Posted by: Mahavati | 05 December 2011 at 10:03 AM
I'm hoping we get that referendum long promised and leave the sinking ship that is the EU.
The Commonweath is still out there and we should focus on trade with them.
England deserves better politics than we are getting at the moment with this grubby coalition.
Posted by: John Jolley | 05 December 2011 at 06:04 PM
Steve, I agree with you about the likely outcome. Several points strike me. One is that this is merely the latest in a seemingly endless series of summits. In October 2010 Merkozy met at Deauville in France and announced a deal in which Merkel got her way with the suggestion that private bondholders should share some of the pain and Sarkozy gained acceptance that there would be no automatic sanction on countries which failed to keep the necessary budgetary disciplines. That is the exact opposite of the positions they just claim to have agreed. Even if the latest agreement produces some actual action, which would be a first, the timescale for getting the necessary changes to EU treaties and national constitutions is hardly a short one and they seem to continue to take the view that they have the luxury of resolving these matters on whatever timescale they deem appropriate. It seems to have escaped their notice that the bond and foreign exchange markets have and will set the timetable.

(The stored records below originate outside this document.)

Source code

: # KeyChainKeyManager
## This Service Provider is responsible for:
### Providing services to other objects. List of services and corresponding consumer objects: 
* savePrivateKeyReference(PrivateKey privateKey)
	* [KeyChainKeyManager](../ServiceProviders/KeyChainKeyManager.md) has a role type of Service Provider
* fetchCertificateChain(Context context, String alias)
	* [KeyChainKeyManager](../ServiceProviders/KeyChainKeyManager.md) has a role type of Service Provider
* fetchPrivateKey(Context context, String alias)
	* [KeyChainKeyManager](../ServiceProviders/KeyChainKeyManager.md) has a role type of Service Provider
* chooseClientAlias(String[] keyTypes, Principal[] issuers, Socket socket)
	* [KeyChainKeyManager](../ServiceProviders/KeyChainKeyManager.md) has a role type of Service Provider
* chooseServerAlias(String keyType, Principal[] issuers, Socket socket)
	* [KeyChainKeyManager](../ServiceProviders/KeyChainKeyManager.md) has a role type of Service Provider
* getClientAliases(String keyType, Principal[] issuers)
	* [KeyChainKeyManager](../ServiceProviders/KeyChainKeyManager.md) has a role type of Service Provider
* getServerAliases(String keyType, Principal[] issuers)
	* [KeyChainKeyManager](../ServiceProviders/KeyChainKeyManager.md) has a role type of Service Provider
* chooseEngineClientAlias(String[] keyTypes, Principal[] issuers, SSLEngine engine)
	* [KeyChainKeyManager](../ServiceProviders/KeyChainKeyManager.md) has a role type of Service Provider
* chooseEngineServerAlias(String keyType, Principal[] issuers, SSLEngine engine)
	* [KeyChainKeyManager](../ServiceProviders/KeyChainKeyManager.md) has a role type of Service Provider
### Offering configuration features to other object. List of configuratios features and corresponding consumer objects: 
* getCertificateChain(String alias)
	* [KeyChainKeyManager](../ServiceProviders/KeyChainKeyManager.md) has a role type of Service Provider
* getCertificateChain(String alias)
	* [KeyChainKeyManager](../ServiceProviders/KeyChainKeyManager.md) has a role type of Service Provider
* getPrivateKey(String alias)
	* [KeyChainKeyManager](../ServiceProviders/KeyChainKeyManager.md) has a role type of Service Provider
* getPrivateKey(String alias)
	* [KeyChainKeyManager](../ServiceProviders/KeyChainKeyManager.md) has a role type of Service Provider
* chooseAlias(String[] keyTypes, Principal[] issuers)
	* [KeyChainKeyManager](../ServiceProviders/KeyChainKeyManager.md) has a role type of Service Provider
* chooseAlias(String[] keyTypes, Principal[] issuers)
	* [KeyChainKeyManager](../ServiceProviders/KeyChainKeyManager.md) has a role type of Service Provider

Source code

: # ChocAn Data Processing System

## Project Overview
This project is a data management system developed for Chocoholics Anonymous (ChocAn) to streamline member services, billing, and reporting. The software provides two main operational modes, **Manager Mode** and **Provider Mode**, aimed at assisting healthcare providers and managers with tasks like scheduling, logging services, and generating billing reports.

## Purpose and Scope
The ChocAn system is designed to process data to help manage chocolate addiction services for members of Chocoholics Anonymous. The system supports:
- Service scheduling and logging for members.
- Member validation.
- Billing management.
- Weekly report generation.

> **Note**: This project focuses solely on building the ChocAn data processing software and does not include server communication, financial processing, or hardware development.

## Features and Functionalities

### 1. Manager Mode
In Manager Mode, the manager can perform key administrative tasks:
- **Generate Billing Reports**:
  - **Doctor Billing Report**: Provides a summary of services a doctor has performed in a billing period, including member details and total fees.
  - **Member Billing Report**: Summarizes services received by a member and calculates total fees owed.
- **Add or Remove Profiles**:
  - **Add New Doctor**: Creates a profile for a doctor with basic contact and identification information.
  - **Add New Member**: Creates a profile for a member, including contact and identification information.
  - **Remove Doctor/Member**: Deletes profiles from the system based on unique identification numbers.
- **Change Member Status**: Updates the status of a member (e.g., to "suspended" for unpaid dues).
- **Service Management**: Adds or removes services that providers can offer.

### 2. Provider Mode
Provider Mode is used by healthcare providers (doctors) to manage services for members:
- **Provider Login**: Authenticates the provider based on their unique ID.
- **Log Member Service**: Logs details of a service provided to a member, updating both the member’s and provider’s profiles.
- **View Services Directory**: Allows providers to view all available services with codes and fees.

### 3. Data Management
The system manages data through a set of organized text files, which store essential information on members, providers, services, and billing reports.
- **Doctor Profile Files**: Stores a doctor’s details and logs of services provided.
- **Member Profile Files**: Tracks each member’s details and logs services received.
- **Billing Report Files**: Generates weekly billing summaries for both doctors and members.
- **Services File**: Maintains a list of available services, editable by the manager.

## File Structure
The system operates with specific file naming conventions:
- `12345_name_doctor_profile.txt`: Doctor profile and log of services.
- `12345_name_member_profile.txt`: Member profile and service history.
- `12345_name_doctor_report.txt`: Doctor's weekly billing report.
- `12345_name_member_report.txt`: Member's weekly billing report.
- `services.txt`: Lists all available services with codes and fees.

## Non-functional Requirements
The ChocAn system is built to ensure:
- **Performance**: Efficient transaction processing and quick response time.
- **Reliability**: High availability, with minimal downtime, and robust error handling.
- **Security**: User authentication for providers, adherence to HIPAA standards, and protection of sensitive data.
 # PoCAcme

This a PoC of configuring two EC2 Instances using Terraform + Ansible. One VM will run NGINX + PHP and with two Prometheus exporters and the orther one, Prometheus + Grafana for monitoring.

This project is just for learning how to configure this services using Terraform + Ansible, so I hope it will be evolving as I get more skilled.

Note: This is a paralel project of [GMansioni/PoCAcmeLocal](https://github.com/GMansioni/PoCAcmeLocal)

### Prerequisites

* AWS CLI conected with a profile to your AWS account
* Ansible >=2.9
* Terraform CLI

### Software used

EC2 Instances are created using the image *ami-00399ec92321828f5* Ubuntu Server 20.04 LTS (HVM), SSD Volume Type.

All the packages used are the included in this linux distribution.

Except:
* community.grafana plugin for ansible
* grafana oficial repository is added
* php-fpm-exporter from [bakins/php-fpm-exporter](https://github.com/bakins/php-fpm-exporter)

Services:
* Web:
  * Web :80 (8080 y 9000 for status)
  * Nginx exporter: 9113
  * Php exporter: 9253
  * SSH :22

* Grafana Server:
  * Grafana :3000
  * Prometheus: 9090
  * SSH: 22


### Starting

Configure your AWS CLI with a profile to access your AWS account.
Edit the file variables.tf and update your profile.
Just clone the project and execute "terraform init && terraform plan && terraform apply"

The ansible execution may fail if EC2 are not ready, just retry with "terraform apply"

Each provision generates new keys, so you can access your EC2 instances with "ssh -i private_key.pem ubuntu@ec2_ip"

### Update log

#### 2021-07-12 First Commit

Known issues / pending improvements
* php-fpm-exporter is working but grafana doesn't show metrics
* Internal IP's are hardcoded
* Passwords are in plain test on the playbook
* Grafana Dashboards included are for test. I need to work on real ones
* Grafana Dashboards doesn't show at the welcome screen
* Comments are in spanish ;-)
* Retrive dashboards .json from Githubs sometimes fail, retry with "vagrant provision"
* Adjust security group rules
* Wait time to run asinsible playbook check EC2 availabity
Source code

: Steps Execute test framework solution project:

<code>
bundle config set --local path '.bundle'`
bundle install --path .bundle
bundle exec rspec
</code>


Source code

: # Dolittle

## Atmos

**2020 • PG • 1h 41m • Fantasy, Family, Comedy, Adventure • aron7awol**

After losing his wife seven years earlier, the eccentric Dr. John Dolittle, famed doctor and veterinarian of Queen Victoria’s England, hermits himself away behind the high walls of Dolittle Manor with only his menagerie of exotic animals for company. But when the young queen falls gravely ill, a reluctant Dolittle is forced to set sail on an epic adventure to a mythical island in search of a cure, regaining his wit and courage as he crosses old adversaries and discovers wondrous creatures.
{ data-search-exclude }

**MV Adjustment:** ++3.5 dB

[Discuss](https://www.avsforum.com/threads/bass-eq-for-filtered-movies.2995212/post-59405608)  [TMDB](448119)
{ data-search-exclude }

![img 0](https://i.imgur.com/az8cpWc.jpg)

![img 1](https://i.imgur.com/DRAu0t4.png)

Finally, even if all this comes to pass and the ECB is allowed to buy Eurozone bonds in unlimited quantities, how will this solve the problem? It is a closed system: the central bank will but the bonds issued by the governments which control the central banks. At some point the Eurozone needs to sell bonds to investors outside the Eurozone, so as long as these countries need to borrow they are spending more than their tax revenues. And there is no sign of an end to that.

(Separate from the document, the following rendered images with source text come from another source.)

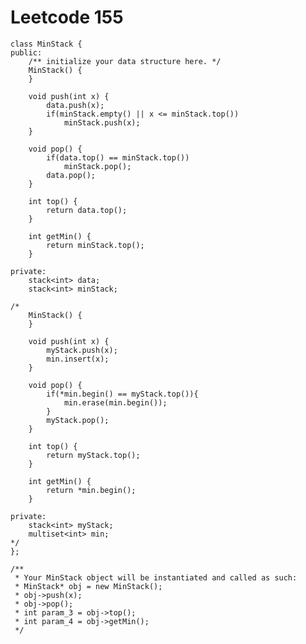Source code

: # Leetcode 155
    class MinStack {
    public:
        /** initialize your data structure here. */
        MinStack() {
        }

        void push(int x) {
            data.push(x);
            if(minStack.empty() || x <= minStack.top())
                minStack.push(x);
        }

        void pop() {
            if(data.top() == minStack.top())
                minStack.pop();
            data.pop();
        }

        int top() {
            return data.top();
        }

        int getMin() {
            return minStack.top();
        }

    private:
        stack<int> data;
        stack<int> minStack;

    /* 
        MinStack() {
        }

        void push(int x) {
            myStack.push(x);
            min.insert(x);
        }

        void pop() {
            if(*min.begin() == myStack.top()){
                min.erase(min.begin());
            }
            myStack.pop();        
        }

        int top() {
            return myStack.top();
        }

        int getMin() {
            return *min.begin();
        }

    private:
        stack<int> myStack;
        multiset<int> min;
    */
    };

    /**
     * Your MinStack object will be instantiated and called as such:
     * MinStack* obj = new MinStack();
     * obj->push(x);
     * obj->pop();
     * int param_3 = obj->top();
     * int param_4 = obj->getMin();
     */
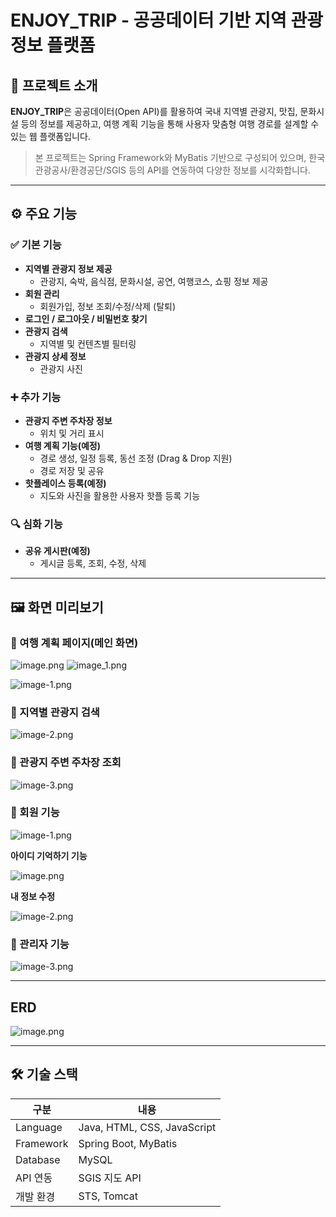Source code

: # ENJOY_TRIP - 공공데이터 기반 지역 관광 정보 플랫폼

## 📌 프로젝트 소개

**ENJOY_TRIP**은 공공데이터(Open API)를 활용하여 국내 지역별 관광지, 맛집, 문화시설 등의 정보를 제공하고, 여행 계획 기능을 통해 사용자 맞춤형 여행 경로를 설계할 수 있는 웹 플랫폼입니다.

> 본 프로젝트는 Spring Framework와 MyBatis 기반으로 구성되어 있으며, 한국관광공사/환경공단/SGIS 등의 API를 연동하여 다양한 정보를 시각화합니다.

---

## ⚙️ 주요 기능

### ✅ 기본 기능
- **지역별 관광지 정보 제공**
  - 관광지, 숙박, 음식점, 문화시설, 공연, 여행코스, 쇼핑 정보 제공
- **회원 관리**
  - 회원가입, 정보 조회/수정/삭제 (탈퇴)
- **로그인 / 로그아웃 / 비밀번호 찾기**
- **관광지 검색**
  - 지역별 및 컨텐츠별 필터링
- **관광지 상세 정보**
  - 관광지 사진


### ➕ 추가 기능
- **관광지 주변 주차장 정보**
  - 위치 및 거리 표시
- **여행 계획 기능(예정)**
  - 경로 생성, 일정 등록, 동선 조정 (Drag & Drop 지원)
  - 경로 저장 및 공유
- **핫플레이스 등록(예정)**
  - 지도와 사진을 활용한 사용자 핫플 등록 기능

### 🔍 심화 기능
- **공유 게시판(예정)**
  - 게시글 등록, 조회, 수정, 삭제

---

## 🖼️ 화면 미리보기

### 🔸 여행 계획 페이지(메인 화면)
![image.png](/document/image.png)
![image_1.png](/document/image-9.png)

![image-1.png](/document/image-1.png)
### 🔸 지역별 관광지 검색
![image-2.png](/document/image-2.png)
### 🔸 관광지 주변 주차장 조회
![image-3.png](/document/image-3.png)

### 🔸 회원 기능
![image-1.png](/document/image-4.png)

**아이디 기억하기 기능**

![image.png](/document/image-5.png)

**내 정보 수정**

![image-2.png](/document/image-6.png)

### 🔸 관리자 기능
![image-3.png](/document/image-7.png)


---
## ERD
![image.png](/document/image-8.png)

---

## 🛠 기술 스택

| 구분 | 내용 |
|------|------|
| Language | Java, HTML, CSS, JavaScript |
| Framework | Spring Boot, MyBatis |
| Database | MySQL |
| API 연동 | SGIS 지도 API |
| 개발 환경 | STS, Tomcat |

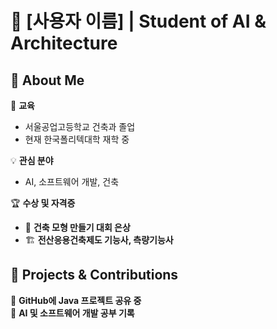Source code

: # 🚀 **[사용자 이름]** | Student of AI & Architecture  

## 🌟 About Me  
🏫 **교육**  
- 서울공업고등학교 건축과 졸업  
- 현재 한국폴리텍대학 재학 중  

💡 **관심 분야**  
- AI, 소프트웨어 개발, 건축  

🏆 **수상 및 자격증**  
- 🥈 **건축 모형 만들기 대회 은상**  
- 🏗 **전산응용건축제도 기능사, 측량기능사**  

## 📂 Projects & Contributions  
🔹 **GitHub에 Java 프로젝트 공유 중**  
🔹 **AI 및 소프트웨어 개발 공부 기록**  
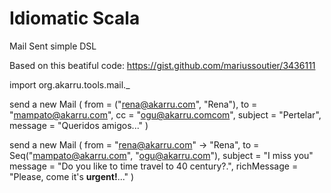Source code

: # Idiomatic Scala

Mail Sent simple DSL

Based on this beatiful code: https://gist.github.com/mariussoutier/3436111


  import org.akarru.tools.mail._

  send a new Mail (
    from = ("rena@akarru.com", "Rena"),
    to = "mampato@akarru.com",
    cc = "ogu@akarru.comcom",
    subject = "Pertelar",
    message = "Queridos amigos..."
  )

  send a new Mail (
    from = "rena@akarru.com" -> "Rena",
    to = Seq("mampato@akarru.com", "ogu@akarru.com"),
    subject = "I miss you"
    message = "Do you like to time travel to 40 century?.",
    richMessage = "Please, come <blink>it's</blink> <strong>urgent!</strong>..."
  )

There was a headline on Bloomberg yesterday that Mario Monti had agreed action to reduce Italy’s debt. Wrong. He has just agreed action to stop it growing quite so rapidly. Of course, whether he will be able to enforce the action is another matter. The only real solution for most of the countries involved in order to begin to restore the competitiveness of their economies is for them to leave the Eurozone.
Posted by: Terry Smith | 06 December 2011 at 11:00 AM
To John
I hope so too. After all, we were promised one by all the main political parties at the 1997 election. The politicians are totally untrustworthy on this point and of course the thing they fear most is the actual exercise of democracy. It is no coincidence that Greece and Italy now have unelected EU appointees running them. The Commonwealth’s contribution to supporting us in the most dire circumstances has of course been swept aside in the tide of grovelling to our new friends in Europe, and like you I hope that is reversed, although of course in the interim many of our old Commonwealth trading partners have successfully found new markets in their own regions, such as Australia and New Zealand in Asia.
Posted by: Terry Smith | 06 December 2011 at 11:33 AM
Terry,
Nothing to do with your today interview (and congrats on your increasing media presence by the way, assuming you want it) - just wondering if you are worried by all the favourable publicity for fundsmith recently. There has to be a limit to the size of the fund before you end up being unable to find value without distorting (actually making more efficient, but that's not a good thing :D) the market - are you anywhere near that yet?
Posted by: David Jordan | 08 December 2011 at 05:47 PM
To David
I am not worried about any limit on the size of fund we could run without adversely affecting the returns for the foreseeable future. The average market capitalisation of the companies we invest in is about $20billion so we could manage quite a lot more money.